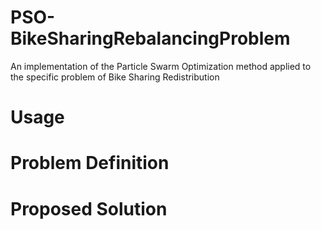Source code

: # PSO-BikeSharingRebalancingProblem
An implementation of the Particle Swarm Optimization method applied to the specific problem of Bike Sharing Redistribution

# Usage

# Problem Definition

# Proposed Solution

#####

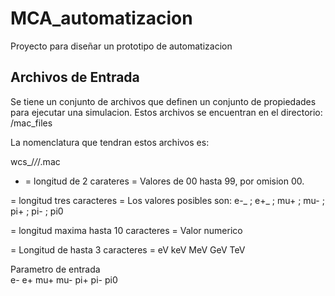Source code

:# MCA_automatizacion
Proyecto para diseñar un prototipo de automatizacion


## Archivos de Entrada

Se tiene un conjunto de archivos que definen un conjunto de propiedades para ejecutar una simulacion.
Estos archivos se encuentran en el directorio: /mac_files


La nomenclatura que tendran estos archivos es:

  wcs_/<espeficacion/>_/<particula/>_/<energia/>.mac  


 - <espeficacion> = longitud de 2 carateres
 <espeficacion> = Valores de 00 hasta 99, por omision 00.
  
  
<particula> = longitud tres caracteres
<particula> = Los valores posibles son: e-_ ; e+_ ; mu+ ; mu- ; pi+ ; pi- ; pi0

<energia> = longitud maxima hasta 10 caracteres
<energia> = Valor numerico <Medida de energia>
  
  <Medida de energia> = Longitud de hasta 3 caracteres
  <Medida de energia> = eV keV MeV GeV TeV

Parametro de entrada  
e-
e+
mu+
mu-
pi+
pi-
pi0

#####

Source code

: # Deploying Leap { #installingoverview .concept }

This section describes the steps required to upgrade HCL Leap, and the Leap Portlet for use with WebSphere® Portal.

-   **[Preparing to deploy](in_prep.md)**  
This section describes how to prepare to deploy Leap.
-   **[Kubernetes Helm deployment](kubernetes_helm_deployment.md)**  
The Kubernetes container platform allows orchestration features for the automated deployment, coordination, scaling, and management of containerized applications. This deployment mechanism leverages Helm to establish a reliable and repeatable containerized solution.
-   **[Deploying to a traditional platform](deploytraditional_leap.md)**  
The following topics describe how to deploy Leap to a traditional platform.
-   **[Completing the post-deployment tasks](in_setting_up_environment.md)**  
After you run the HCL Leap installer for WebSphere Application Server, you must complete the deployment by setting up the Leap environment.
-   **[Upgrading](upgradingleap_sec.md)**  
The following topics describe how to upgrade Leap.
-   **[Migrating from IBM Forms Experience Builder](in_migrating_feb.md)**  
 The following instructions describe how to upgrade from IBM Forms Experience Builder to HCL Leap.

#####

(Task instructions)
Of all the entries above, output exactly the lines between the one holding "the post-deployment tasks](in_setting_up_environment.md)**" and the one holding "The following instructions", inclusive.

(Response to this task)
-   **[Completing the post-deployment tasks](in_setting_up_environment.md)**  
After you run the HCL Leap installer for WebSphere Application Server, you must complete the deployment by setting up the Leap environment.
-   **[Upgrading](upgradingleap_sec.md)**  
The following topics describe how to upgrade Leap.
-   **[Migrating from IBM Forms Experience Builder](in_migrating_feb.md)**  
 The following instructions describe how to upgrade from IBM Forms Experience Builder to HCL Leap.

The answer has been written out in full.